温室効果ガスの排出自体を抑制するだけでなく、排出された二酸化炭素を回収するなどして、差し引きで実質的にゼロを達成しようという考え方です。これを実現する社会を「脱炭素社会」と呼んでいます。

温室効果ガスは、石炭火力などの発電、自動車や飛行機による移動、鉄やセメントをつくる工程など、暮らしや産業のさまざまな場面で発生します。

日本の2018年度の排出量は、12億4000万トン。排出量を算定している1990年度以降では最も少なく、2013年度以降5年連続で減少しています。ただ、今のペースで減少が続いたとしても、2050年にゼロにするのは極めて難しく、なんらかの方策が必要になってきます。

温室効果ガスの排出抑制は世界的な課題ですね。

永田記者

世界各国が脱炭素に向けてかじを切る中、日本も対応が求められています。

地球温暖化対策の国際的な枠組み「パリ協定」では、温室効果ガスの排出量を今世紀後半に実質ゼロにすることなどを目標に掲げています。これを受けて、世界の122の国と地域が2050年までの実質ゼロを目指しています。

一方、日本は、2050年までに2013年と比べて80%削減するという目標をかかげ、その後、今世紀後半のできるだけ早い時期に脱炭素社会の実現を目指すともしてきましたが、実質ゼロの具体的な時期を示してきませんでした。こうした姿勢は、対策に消極的だとして国際的な批判を受けてきました。

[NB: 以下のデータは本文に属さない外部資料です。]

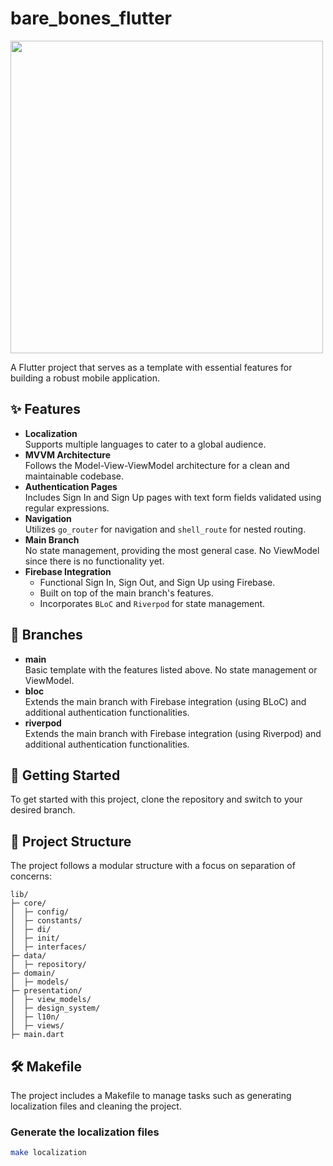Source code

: # bare_bones_flutter

<img src="https://github.com/user-attachments/assets/1b251200-f632-446d-a552-64fbf193daad" width="500">

A Flutter project that serves as a template with essential features for building a robust mobile application.


## ✨ Features

- **Localization**  
  Supports multiple languages to cater to a global audience.
- **MVVM Architecture**  
  Follows the Model-View-ViewModel architecture for a clean and maintainable codebase.
- **Authentication Pages**  
  Includes Sign In and Sign Up pages with text form fields validated using regular expressions.
- **Navigation**  
  Utilizes `go_router` for navigation and `shell_route` for nested routing.
- **Main Branch**  
  No state management, providing the most general case. No ViewModel since there is no functionality yet.
- **Firebase Integration**  
  - Functional Sign In, Sign Out, and Sign Up using Firebase.
  - Built on top of the main branch's features.
  - Incorporates `BLoC` and `Riverpod` for state management.

## 🌿 Branches

- **main**  
  Basic template with the features listed above. No state management or ViewModel.
- **bloc**  
  Extends the main branch with Firebase integration (using BLoC) and additional authentication functionalities.
- **riverpod**  
  Extends the main branch with Firebase integration (using Riverpod) and additional authentication functionalities.

## 🚀 Getting Started

To get started with this project, clone the repository and switch to your desired branch.

## 📁 Project Structure

The project follows a modular structure with a focus on separation of concerns:

    lib/
    ├─ core/
    │  ├─ config/
    │  ├─ constants/
    │  ├─ di/
    │  ├─ init/
    │  ├─ interfaces/
    ├─ data/
    │  ├─ repository/
    ├─ domain/
    │  ├─ models/
    ├─ presentation/
    │  ├─ view_models/
    │  ├─ design_system/
    │  ├─ l10n/
    │  ├─ views/
    ├─ main.dart


## 🛠 Makefile

The project includes a Makefile to manage tasks such as generating localization files and cleaning the project.

### Generate the localization files

```sh
make localization
```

脱炭素社会の実現に向けて、日本でどんな方策が考えられるのでしょうか?

西園記者

検討されているのが、二酸化炭素の排出量が多い、古いタイプの石炭火力発電の段階的な削減です。現在、日本では石炭火力発電の半分程度を非効率な石炭火力が占めています。政府は法律で定める石炭火力の発電効率に新たな規制を設けることで、電力事業者に石炭火力発電の休止や廃止を促そうとしています。

また、太陽光や風力など再生可能エネルギーの普及を図るため、再生可能エネルギーで発電した電力を販売する際の価格に補助を上乗せすることで、発電事業者が参入しやすくする新たな制度も検討しています。

政府は今月から国の中長期的なエネルギー政策の方針「エネルギー基本計画」の見直しを始めました。現行の計画では、2030年度に再生可能エネルギーは22%から24%、原子力は20%から22%、火力は56%程度を目指すとしていますが、2050年の脱炭素の達成に向け、計画も大幅に変更される可能性があります。

さらに、二酸化炭素を排出しない次世代のエネルギーとして期待される水素の活用や、二酸化炭素を回収して燃料や化学品に活用する「カーボンリサイクル」という技術の研究開発なども合わせて進めていて、2050年に向けて、技術革新も加速させることにしています。

経済への影響が大きいと思いますが、日本の経済界は対応できるのでしょうか?

山田記者

脱炭素社会の実現に向けては経済界でも、議論や取り組みが活発になっています。経団連はことし6月に、温室効果ガスの排出を実質ゼロにすることを目指す「チャレンジ・ゼロ」というプロジェクトを発表しています。

このプロジェクトは、世界的に異常気象が増える中、企業が担い手となって積極的にイノベーションに取り組むことが必要だとして、打ち出されたものです。

企業が、温室効果ガスの削減についての最新の技術などをそれぞれ公開し、異業種や大学などとの連携ができる仕組みづくりを目指しています。

これまでに、自動車や電機、鉄鋼などのメーカーをはじめ銀行や大手商社など、160余りの企業や団体が参画しています。経団連では、参画した企業への投資を投資家や金融機関を働きかけるとともに、環境省とも脱炭素で協力することで一致し、定期的に意見交換を行う方針です。

世界では、投資先を選ぶ際に社会的な課題への取り組みを重視する「ESG投資」がトレンドとなり、各国は、“脱炭素”の新たな技術革新に向けて、しのぎを削っています。

こうした投資や融資を呼び込み経済成長につなげていくためにも、日本にとって温室効果ガスの排出ゼロに積極的に取り組む姿勢を強調することは重要になっていると思います。